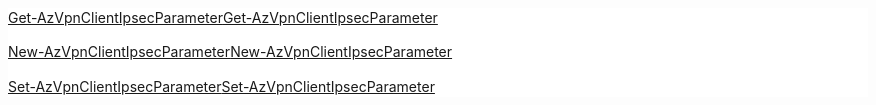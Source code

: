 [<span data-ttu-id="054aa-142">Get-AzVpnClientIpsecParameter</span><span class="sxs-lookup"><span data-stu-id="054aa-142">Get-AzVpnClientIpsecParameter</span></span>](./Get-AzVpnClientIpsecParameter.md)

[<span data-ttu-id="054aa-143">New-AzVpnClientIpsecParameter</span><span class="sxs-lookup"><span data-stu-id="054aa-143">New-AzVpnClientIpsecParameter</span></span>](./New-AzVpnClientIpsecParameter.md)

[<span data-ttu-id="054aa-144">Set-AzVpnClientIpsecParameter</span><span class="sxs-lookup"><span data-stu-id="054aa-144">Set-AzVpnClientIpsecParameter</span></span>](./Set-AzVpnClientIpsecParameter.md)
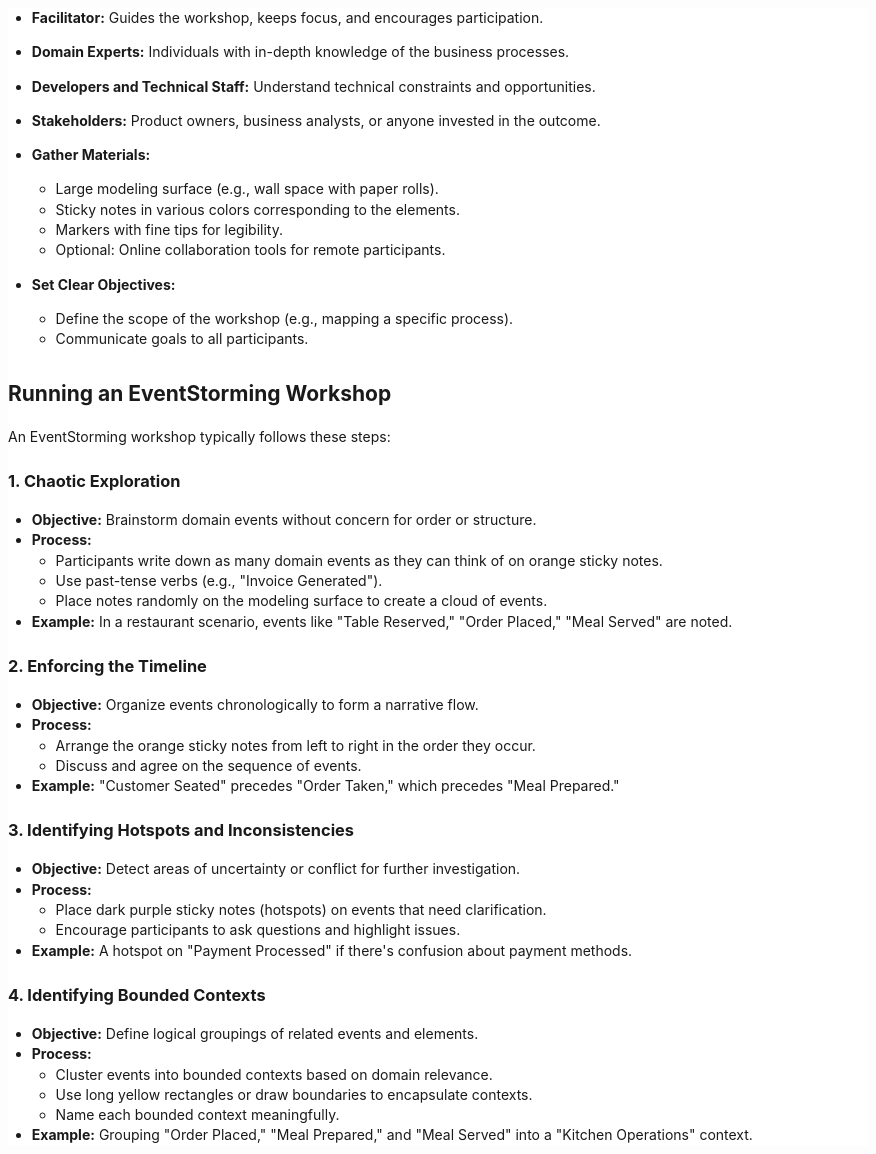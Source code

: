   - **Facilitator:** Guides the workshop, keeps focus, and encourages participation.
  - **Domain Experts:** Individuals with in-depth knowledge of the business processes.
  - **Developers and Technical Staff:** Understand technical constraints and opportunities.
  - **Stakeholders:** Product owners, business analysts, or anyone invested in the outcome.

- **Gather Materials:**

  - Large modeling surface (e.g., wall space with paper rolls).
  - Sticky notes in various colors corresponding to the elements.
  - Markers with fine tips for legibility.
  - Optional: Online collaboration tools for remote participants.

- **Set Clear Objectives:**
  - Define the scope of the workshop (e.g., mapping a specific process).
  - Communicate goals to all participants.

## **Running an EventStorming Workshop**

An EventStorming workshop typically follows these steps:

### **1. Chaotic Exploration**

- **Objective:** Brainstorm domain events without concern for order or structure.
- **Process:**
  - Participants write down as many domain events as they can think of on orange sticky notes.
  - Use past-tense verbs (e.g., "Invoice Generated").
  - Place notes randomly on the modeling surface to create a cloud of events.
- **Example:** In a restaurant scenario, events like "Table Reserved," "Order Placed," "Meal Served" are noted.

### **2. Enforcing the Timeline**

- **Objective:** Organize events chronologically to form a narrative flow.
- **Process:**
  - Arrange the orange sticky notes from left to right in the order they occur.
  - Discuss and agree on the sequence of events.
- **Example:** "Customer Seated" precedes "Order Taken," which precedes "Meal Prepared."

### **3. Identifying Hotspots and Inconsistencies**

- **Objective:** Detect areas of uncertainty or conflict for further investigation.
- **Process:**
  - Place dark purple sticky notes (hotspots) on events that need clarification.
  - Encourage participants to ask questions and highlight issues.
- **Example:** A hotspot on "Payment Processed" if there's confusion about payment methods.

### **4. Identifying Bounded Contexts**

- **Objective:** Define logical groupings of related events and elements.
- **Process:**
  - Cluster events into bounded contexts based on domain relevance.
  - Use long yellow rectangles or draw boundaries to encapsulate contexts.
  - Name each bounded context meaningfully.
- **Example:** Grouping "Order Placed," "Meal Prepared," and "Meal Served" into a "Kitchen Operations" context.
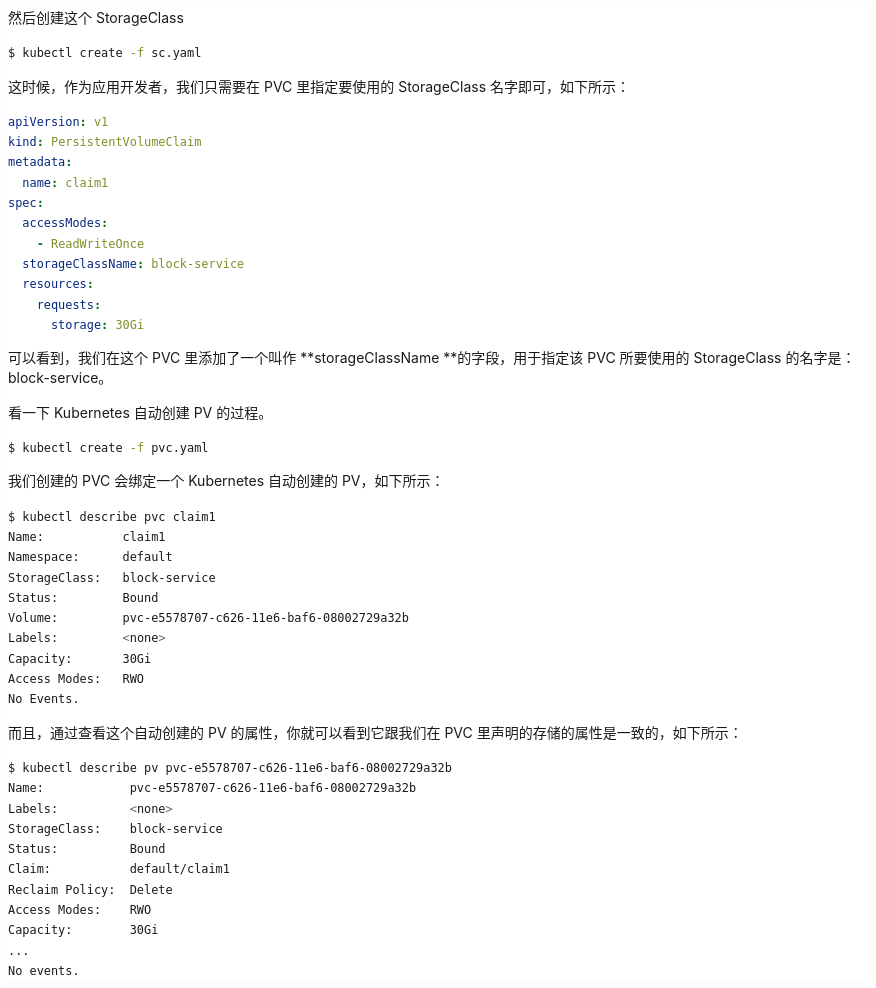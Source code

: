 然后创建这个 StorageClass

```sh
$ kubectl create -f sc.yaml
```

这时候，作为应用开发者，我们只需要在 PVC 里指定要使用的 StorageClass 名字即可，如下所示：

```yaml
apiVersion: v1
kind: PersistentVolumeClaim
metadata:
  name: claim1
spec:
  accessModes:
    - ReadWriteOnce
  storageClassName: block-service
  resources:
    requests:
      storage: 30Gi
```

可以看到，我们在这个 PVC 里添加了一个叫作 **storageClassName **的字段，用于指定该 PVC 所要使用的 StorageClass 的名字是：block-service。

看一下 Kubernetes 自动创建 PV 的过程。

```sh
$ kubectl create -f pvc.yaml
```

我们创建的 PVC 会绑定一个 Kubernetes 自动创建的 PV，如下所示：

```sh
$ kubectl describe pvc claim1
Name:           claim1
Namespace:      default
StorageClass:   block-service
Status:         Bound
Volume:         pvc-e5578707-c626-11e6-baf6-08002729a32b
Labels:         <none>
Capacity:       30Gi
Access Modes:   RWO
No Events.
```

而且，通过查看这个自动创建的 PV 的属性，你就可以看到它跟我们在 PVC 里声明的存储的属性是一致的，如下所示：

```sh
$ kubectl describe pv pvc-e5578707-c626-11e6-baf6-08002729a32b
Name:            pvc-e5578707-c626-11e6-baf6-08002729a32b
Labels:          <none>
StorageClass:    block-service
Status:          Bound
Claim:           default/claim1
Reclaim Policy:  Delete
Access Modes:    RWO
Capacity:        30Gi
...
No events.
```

....

* _WHAT IS NEEDED_: What lines in the data above carry "Define"? Return them all.

* _SOLVED EXERCISE_:
  - Define the scope of the workshop (e.g., mapping a specific process).
- **Objective:** Define logical groupings of related events and elements.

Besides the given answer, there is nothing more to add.